What DST Actually Changes
Daylight Saving Time (DST) advances clocks by one hour in summer — "spring forward" in spring, "fall back" in autumn. It's just one hour, but for international teams, that one hour is enough to throw off meeting times. Japan doesn't observe DST, so if you're based there, it's everyone else's clocks that move while yours stays put.
2026 DST Transition Dates by Region
Here are the key transition dates. Pay special attention to the 2-3 week gap between US and European start dates.
- US & Canada: starts March 8 (Sun) → ends November 1 (Sun)
- Europe (EU-wide): starts March 29 (Sun) → ends October 25 (Sun)
- Australia (southeastern states): ends April 5 (Sun) → starts October 4 (Sun) — reversed in the Southern Hemisphere
- New Zealand: ends April 5 (Sun) → starts September 27 (Sun)
Japan, China, India, South Korea, and Singapore do not observe DST. Their clocks remain the same year-round.
The Dangerous 2-3 Week Gap
In 2026, the US springs forward on March 8 while Europe waits until March 29. During those three weeks, the usual time differences shift.
Concrete example: say your regular meeting is at Japan 4:00 PM / Germany 8:00 AM / New York 2:00 AM. Between March 8 and 28, only the US clock has moved, so it becomes Japan 4:00 PM / Germany 8:00 AM / New York 3:00 AM. New York gains an hour (slightly easier), but if no one communicates the change, confusion follows.
On March 29, Europe also shifts, and Germany's slot moves to 9:00 AM. This staggered transition is the most accident-prone window of the year.
Real-World Mistakes
"I joined at the usual time and realized I was an hour late" — the most common DST mishap. It happens when you calculate time differences by hand or when your calendar's timezone setting is stale.
One team had a critical client presentation land on a DST transition day. The time shifted by an hour and the client was waiting in an empty virtual room. The fix would have been simple: re-send the calendar invite after the transition.
How tokipick Handles DST Automatically
tokipick reads timezone data straight from the browser's Intl API, which in turn references the operating system's timezone database. DST transitions are baked into that database, so they're reflected automatically.
In practice, this means that whenever a participant opens a tokipick URL, the times shown are correct for their current local time — including any DST offset. No need to manually enter a UTC offset. If you open the URL on March 8, EST has already become EDT and the displayed times reflect that.
Scheduling Tips for Transition Weeks
If possible, avoid setting up new meetings during the week immediately before or after a DST transition. When you must, use tokipick to create a fresh scheduling round — since participants respond in real-time, the times shown will already account for the transition.

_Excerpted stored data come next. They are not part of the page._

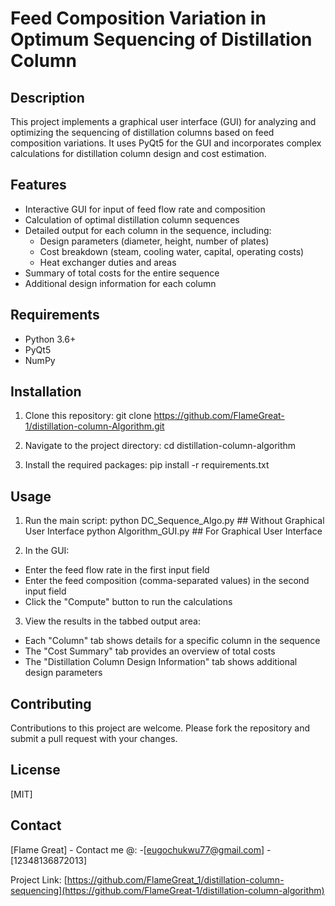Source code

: # Feed Composition Variation in Optimum Sequencing of Distillation Column

## Description

This project implements a graphical user interface (GUI) for analyzing and optimizing the sequencing of distillation columns based on feed composition variations. 
It uses PyQt5 for the GUI and incorporates complex calculations for distillation column design and cost estimation.

## Features

- Interactive GUI for input of feed flow rate and composition
- Calculation of optimal distillation column sequences
- Detailed output for each column in the sequence, including:
  - Design parameters (diameter, height, number of plates)
  - Cost breakdown (steam, cooling water, capital, operating costs)
  - Heat exchanger duties and areas
- Summary of total costs for the entire sequence
- Additional design information for each column

## Requirements

- Python 3.6+
- PyQt5
- NumPy

## Installation

1. Clone this repository:
   git clone https://github.com/FlameGreat-1/distillation-column-Algorithm.git


2. Navigate to the project directory:
   cd distillation-column-algorithm

3. Install the required packages:
   pip install -r requirements.txt


## Usage

1. Run the main script:
   python DC_Sequence_Algo.py       ## Without Graphical User Interface
   python Algorithm_GUI.py          ## For Graphical User Interface


2. In the GUI:
- Enter the feed flow rate in the first input field
- Enter the feed composition (comma-separated values) in the second input field
- Click the "Compute" button to run the calculations

3. View the results in the tabbed output area:
- Each "Column" tab shows details for a specific column in the sequence
- The "Cost Summary" tab provides an overview of total costs
- The "Distillation Column Design Information" tab shows additional design parameters

## Contributing

Contributions to this project are welcome. Please fork the repository and submit a pull request with your changes.

## License

[MIT]

## Contact

[Flame Great] - Contact me @:
               -[eugochukwu77@gmail.com]
               - [12348136872013]

Project Link: [https://github.com/FlameGreat_1/distillation-column-sequencing](https://github.com/FlameGreat-1/distillation-column-algorithm)

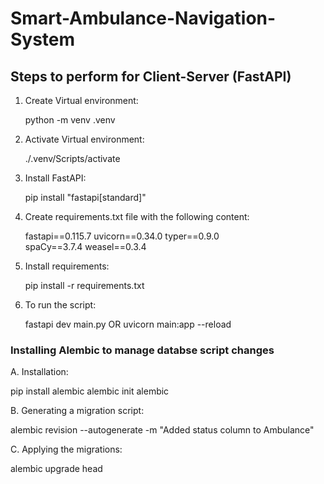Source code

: # Smart-Ambulance-Navigation-System

## Steps to perform for Client-Server (FastAPI)

1. Create Virtual environment:
   
   python -m venv .venv
   
2. Activate Virtual environment:
   
   ./.venv/Scripts/activate
   
3. Install FastAPI:
   
   pip install "fastapi[standard]"
   
4. Create requirements.txt file with the following content:
 
   fastapi==0.115.7
   uvicorn==0.34.0
   typer==0.9.0  
   spaCy==3.7.4
   weasel==0.3.4
   
5. Install requirements:
    
   pip install -r requirements.txt
   
6. To run the script:
    
   fastapi dev main.py   OR    uvicorn main:app --reload

### Installing Alembic to manage databse script changes
A. Installation:
   
   pip install alembic
   alembic init alembic

B. Generating a migration script:

   alembic revision --autogenerate -m "Added status column to Ambulance"

C. Applying the migrations:

   alembic upgrade head
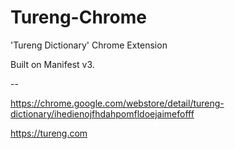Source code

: # Tureng-Chrome

'Tureng Dictionary' Chrome Extension

Built on Manifest v3.

--

https://chrome.google.com/webstore/detail/tureng-dictionary/ihedienojfhdahpomfldoejaimefofff

https://tureng.com
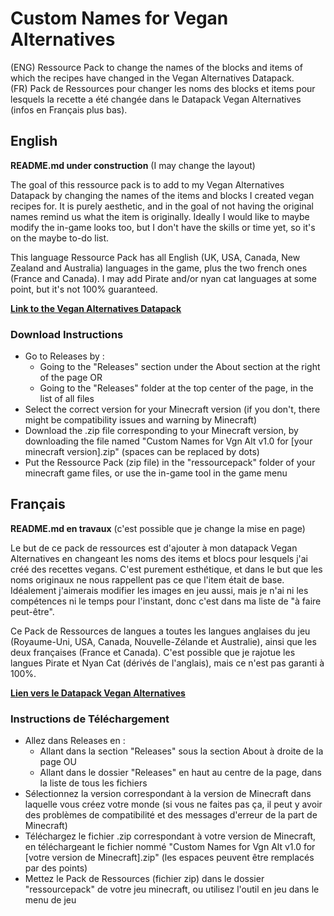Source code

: # Custom Names for Vegan Alternatives
(ENG) Ressource Pack to change the names of the blocks and items of which the recipes have changed in the Vegan Alternatives Datapack.  
(FR) Pack de Ressources pour changer les noms des blocks et items pour lesquels la recette a été changée dans le Datapack Vegan Alternatives (infos en Français plus bas).

## English
**README.md under construction** (I may change the layout)

The goal of this ressource pack is to add to my Vegan Alternatives Datapack by changing the names of the items and blocks I created vegan recipes for. It is purely aesthetic, and in the goal of not having the original names remind us what the item is originally. Ideally I would like to maybe modify the in-game looks too, but I don't have the skills or time yet, so it's on the maybe to-do list.

This language Ressource Pack has all English (UK, USA, Canada, New Zealand and Australia) languages in the game, plus the two french ones (France and Canada). I may add Pirate and/or nyan cat languages at some point, but it's not 100% guaranteed.

**[Link to the Vegan Alternatives Datapack](https://github.com/Sylveryfae/veganalternatives)**

### Download Instructions
- Go to Releases by :
   - Going to the "Releases" section under the About section at the right of the page OR
   - Going to the "Releases" folder at the top center of the page, in the list of all files
- Select the correct version for your Minecraft version (if you don't, there might be compatibility issues and warning by Minecraft)
- Download the .zip file corresponding to your Minecraft version, by downloading the file named "Custom Names for Vgn Alt v1.0 for [your minecraft version].zip" (spaces can be replaced by dots)
- Put the Ressource Pack (zip file) in the "ressourcepack" folder of your minecraft game files, or use the in-game tool in the game menu

## Français
**README.md en travaux** (c'est possible que je change la mise en page)

Le but de ce pack de ressources est d'ajouter à mon datapack Vegan Alternatives en changeant les noms des items et blocs pour lesquels j'ai créé des recettes vegans. C'est purement esthétique, et dans le but que les noms originaux ne nous rappellent pas ce que l'item était de base. Idéalement j'aimerais modifier les images en jeu aussi, mais je n'ai ni les compétences ni le temps pour l'instant, donc c'est dans ma liste de "à faire peut-être".

Ce Pack de Ressources de langues a toutes les langues anglaises du jeu (Royaume-Uni, USA, Canada, Nouvelle-Zélande et Australie), ainsi que les deux françaises (France et Canada). C'est possible que je rajotue les langues Pirate et Nyan Cat (dérivés de l'anglais), mais ce n'est pas garanti à 100%.

**[Lien vers le Datapack Vegan Alternatives](https://github.com/Sylveryfae/veganalternatives)**

### Instructions de Téléchargement
- Allez dans Releases en :
   - Allant dans la section "Releases" sous la section About à droite de la page OU
   - Allant dans le dossier "Releases" en haut au centre de la page, dans la liste de tous les fichiers
- Sélectionnez la version correspondant à la version de Minecraft dans laquelle vous créez votre monde (si vous ne faites pas ça, il peut y avoir des problèmes de compatibilité et des messages d'erreur de la part de Minecraft)
- Téléchargez le fichier .zip correspondant à votre version de Minecraft, en téléchargeant le fichier nommé "Custom Names for Vgn Alt v1.0 for [votre version de Minecraft].zip" (les espaces peuvent être remplacés par des points)
- Mettez le Pack de Ressources (fichier zip) dans le dossier "ressourcepack" de votre jeu minecraft, ou utilisez l'outil en jeu dans le menu de jeu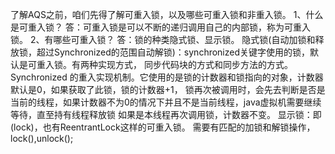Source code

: 了解AQS之前，咱们先得了解可重入锁，以及哪些可重入锁和非重入锁。
    1、什么是可重入锁？
        答：可重入锁是可以不断的递归调用自己的内部锁，称为可重入锁。
    2、有哪些可重入锁？
        答：锁的种类隐式锁、显示锁。
            隐式锁(自动加锁和释放锁，超过Synchronized的范围自动解锁)：synchronized关键字使用的锁，默认是可重入锁。有两种实现方式，
             同步代码块的方式和同步方法的方式。
               Synchronized 的重入实现机制。它使用的是锁的计数器和锁指向的对象，计数器默认是0，如果获取了此锁，锁的计数器+1，
               锁再次被调用时，会先去判断是否是当前的线程，如果计数器不为0的情况下并且不是当前线程，java虚拟机需要继续等待，直至持有线程释放锁
                如果是本线程再次调用锁，计数器不变。
            显示锁：即(lock)，也有ReentrantLock这样的可重入锁。
                需要有匹配的加锁和解锁操作，lock(),unlock();
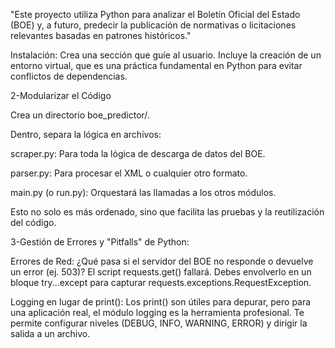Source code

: "Este proyecto utiliza Python para analizar el Boletín Oficial del Estado (BOE) y, a futuro, predecir la publicación de normativas o licitaciones relevantes basadas en patrones históricos."

Instalación: Crea una sección que guíe al usuario. Incluye la creación de un entorno virtual, que es una práctica fundamental en Python para evitar conflictos de dependencias.


2-Modularizar el Código

Crea un directorio boe_predictor/.

Dentro, separa la lógica en archivos:

scraper.py: Para toda la lógica de descarga de datos del BOE.

parser.py: Para procesar el XML o cualquier otro formato.

main.py (o run.py): Orquestará las llamadas a los otros módulos.

Esto no solo es más ordenado, sino que facilita las pruebas y la reutilización del código.

3-Gestión de Errores y "Pitfalls" de Python:

Errores de Red: ¿Qué pasa si el servidor del BOE no responde o devuelve un error (ej. 503)? El script requests.get() fallará. Debes envolverlo en un bloque try...except para capturar requests.exceptions.RequestException.

Logging en lugar de print(): Los print() son útiles para depurar, pero para una aplicación real, el módulo logging es la herramienta profesional. Te permite configurar niveles (DEBUG, INFO, WARNING, ERROR) y dirigir la salida a un archivo.
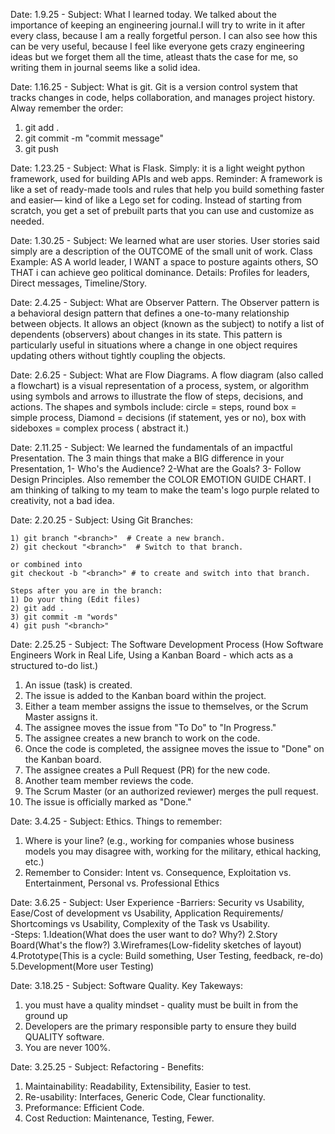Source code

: Date: 1.9.25 - Subject: What I learned today. We talked about the importance of keeping an engineering journal.I will try to write in it after every class, because I am a really forgetful person. I can also see how this can be very useful, because I feel like everyone gets crazy engineering ideas but we forget them all the time, atleast thats the case for me, so writing them in journal seems like a solid idea.

Date: 1.16.25 - Subject: What is git. Git is a version control system that tracks changes in code, helps collaboration, and manages project history. Alway remember the order:
1) git add . 
2) git commit -m "commit message"
3) git push 
    

Date: 1.23.25 - Subject: What is Flask. Simply: it is a light weight python framework, used for building APIs and web apps. Reminder: A framework is like a set of ready-made tools and rules that help you build something faster and easier— kind of like a Lego set for coding. Instead of starting from scratch, you get a set of prebuilt parts that you can use and customize as needed.

Date: 1.30.25 - Subject: We learned what are user stories. User stories said simply are a description of the OUTCOME of the small unit of work. Class Example: AS A world leader, I WANT a space to posture againts others, SO THAT i can achieve geo political dominance. Details: Profiles for leaders, Direct messages, Timeline/Story.

Date: 2.4.25 - Subject: What are Observer Pattern. The Observer pattern is a behavioral design pattern that defines a one-to-many relationship between objects. It allows an object (known as the subject) to notify a list of dependents (observers) about changes in its state. This pattern is particularly useful in situations where a change in one object requires updating others without tightly coupling the objects. 

Date: 2.6.25 - Subject: What are Flow Diagrams. A flow diagram (also called a flowchart) is a visual representation of a process, system, or algorithm using symbols and arrows to illustrate the flow of steps, decisions, and actions. The shapes and symbols include: circle = steps, round box = simple process, Diamond = decisions (if statement, yes or no), box with sideboxes = complex process ( abstract it.)

Date: 2.11.25 - Subject: We learned the fundamentals of an impactful Presentation. The 3 main things that make a BIG difference in your Presentation, 1- Who's the Audience? 2-What are the Goals? 3- Follow Design Principles. Also remember the COLOR EMOTION GUIDE CHART. I am thinking of talking to my team to make the team's logo purple related to creativity, not a bad idea.

Date: 2.20.25 - Subject: Using Git Branches:

    1) git branch "<branch>"  # Create a new branch.  
    2) git checkout "<branch>"  # Switch to that branch.  

    or combined into  
    git checkout -b "<branch>" # to create and switch into that branch.  
    
    Steps after you are in the branch:  
    1) Do your thing (Edit files)
    2) git add .
    3) git commit -m "words"
    4) git push "<branch>"

Date: 2.25.25 - Subject: The Software Development Process (How Software Engineers Work in Real Life, Using a Kanban Board - which acts as a structured to-do list.)
1. An issue (task) is created.
2. The issue is added to the Kanban board within the project.
3. Either a team member assigns the issue to themselves, or the Scrum Master assigns it.
4. The assignee moves the issue from "To Do" to "In Progress."
5. The assignee creates a new branch to work on the code.
6. Once the code is completed, the assignee moves the issue to "Done" on the Kanban board.
7. The assignee creates a Pull Request (PR) for the new code.
8. Another team member reviews the code.
9. The Scrum Master (or an authorized reviewer) merges the pull request.
10. The issue is officially marked as "Done."

Date: 3.4.25 - Subject: Ethics. 
Things to remember:  
1. Where is your line? (e.g., working for companies whose business models you may disagree with, working for the military, ethical hacking, etc.)
2. Remember to Consider:
Intent vs. Consequence, 
Exploitation vs. Entertainment, 
Personal vs. Professional Ethics

Date: 3.6.25 - Subject: User Experience
-Barriers: Security vs Usability, Ease/Cost of development vs Usability, Application Requirements/ Shortcomings vs Usability, Complexity of the Task vs Usability.  
-Steps: 1.Ideation(What does the user want to do? Why?)  2.Story Board(What's the flow?) 3.Wireframes(Low-fidelity sketches of layout) 4.Prototype(This is a cycle: Build something, User Testing, feedback, re-do) 5.Development(More user Testing)

Date: 3.18.25 - Subject: Software Quality. 
Key Takeways:
1. you must have a quality mindset - quality must be built in from the ground up
2. Developers are the primary responsible party to ensure they build QUALITY software.
3. You are never 100%.

Date: 3.25.25 - Subject: Refactoring - Benefits:
1. Maintainability: Readability, Extensibility, Easier to test.
2. Re-usability: Interfaces, Generic Code, Clear functionality.
3. Preformance: Efficient Code.
4. Cost Reduction: Maintenance, Testing, Fewer.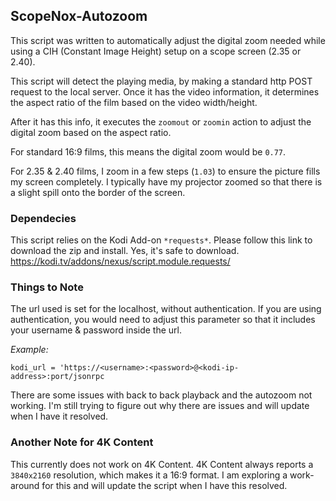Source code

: ## ScopeNox-Autozoom

This script was written to automatically adjust the digital zoom needed while using a CIH (Constant Image Height) setup on a scope screen (2.35 or 2.40).  

This script will detect the playing media, by making a standard http POST request to the local server.  Once it has the video information, it determines the aspect ratio of the film based on the video width/height.

After it has this info, it executes the `zoomout` or `zoomin` action to adjust the digital zoom based on the aspect ratio.

For standard 16:9 films, this means the digital zoom would be `0.77`.

For 2.35 & 2.40 films, I zoom in a few steps (`1.03`) to ensure the picture fills my screen completely.  I typically have my projector zoomed so that there is a slight spill onto the border of the screen.

### Dependecies
This script relies on the Kodi Add-on `*requests*`.  Please follow this link to download the zip and install.  Yes, it's safe to download.
https://kodi.tv/addons/nexus/script.module.requests/

### **Things to Note**

The url used is set for the localhost, without authentication.  If you are using authentication, you would need to adjust this parameter so that it includes your username & password inside the url.  

*Example:*

`kodi_url = 'https://<username>:<password>@<kodi-ip-address>:port/jsonrpc `

There are some issues with back to back playback and the autozoom not working.  I'm still trying to figure out why there are issues and will update when I have it resolved.

### **Another Note for 4K Content**

This currently does not work on 4K Content.  4K Content always reports a `3840x2160` resolution, which makes it a 16:9 format.  I am exploring a work-around for this and will update the script when I have this resolved.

- Send a reminder to the team 2 weeks before the transition
- Confirm whether recurring meeting times need to shift
- Avoid manual time-difference calculations — let tools handle it
- Don't overload the week right after the switch with critical meetings
Will DST Ever Be Abolished?
The EU declared its intention to end DST in 2019, but member states haven't aligned on implementation and it remains in effect as of 2026. In the US, the "Sunshine Protection Act" has been debated but hasn't become law.
Until abolition actually happens, the twice-yearly clock change is here to stay. Using a tool like tokipick that automatically processes timezone data is currently the most reliable way to deal with it.